Film
The MFA in Film is an interdisciplinary endeavor between the Art and Art History Department and the Cinema Studies & Moving Image Arts Department and offers the best of both worlds.
We welcome applications from emerging film artists interested in creating fiction or non-fiction cinema, animation, moving image installations, media performance or hybrid time-based works from single channel to the white cube gallery, and beyond.
Students interested in the legacies of cinema history, personal experimental filmmaking, media appropriation, social, environmental and landscape research, projection performance and installation, artisanal film laboratories, and film preservation are sure to find a faculty who are accomplished and ready to engage with them.

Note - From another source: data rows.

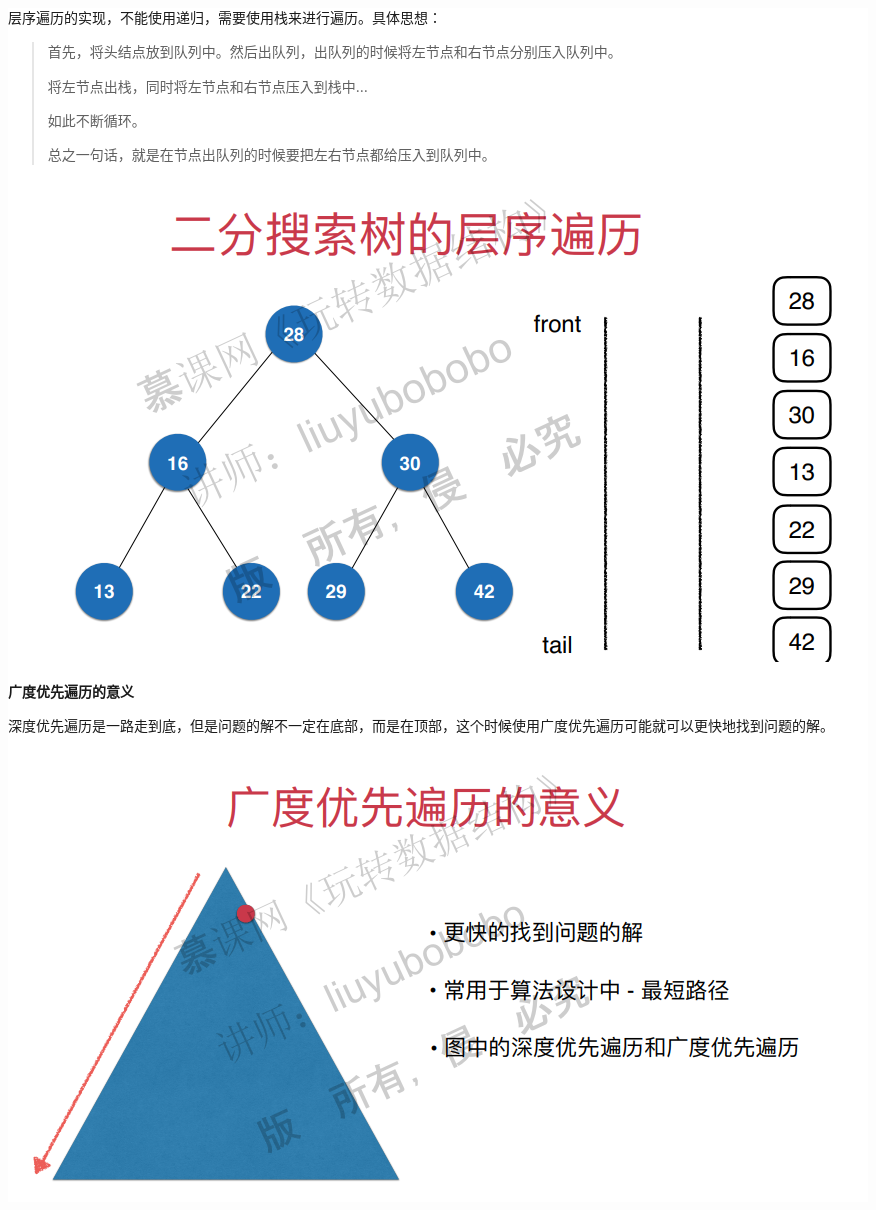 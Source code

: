 层序遍历的实现，不能使用递归，需要使用栈来进行遍历。具体思想：

> 首先，将头结点放到队列中。然后出队列，出队列的时候将左节点和右节点分别压入队列中。
>
> 将左节点出栈，同时将左节点和右节点压入到栈中…
>
> 如此不断循环。
>
> 总之一句话，就是在节点出队列的时候要把左右节点都给压入到队列中。

![1534577731421](pics/1534577731421.png)

**广度优先遍历的意义**

深度优先遍历是一路走到底，但是问题的解不一定在底部，而是在顶部，这个时候使用广度优先遍历可能就可以更快地找到问题的解。

![BST_2](./pics/BST_2.png)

Research and development of Film MFA projects are supported through graduate coursework, studio visits with faculty and visiting artists, a yearly Imagemakers Graduate Seminar, the visiting filmmakers program First Person Cinema, and the annual Brakhage Film Symposium. Some grants available for funding of student projects. Grads are assigned their own studio space amongst their cohort of Arts Practices MFAs of all disciplines.
Film MFAs have access to the full range of cinematic tools from analog to digital: cameras, projectors and sundries, in-house digital-to-film & film-to-digital transfer stations, animation stands and optical printers, a fully stocked computer editing/post-production lab, a fully functioning Steenbeck lab, a chemical darkroom, a new shooting studio, and an in-progress film preservation center.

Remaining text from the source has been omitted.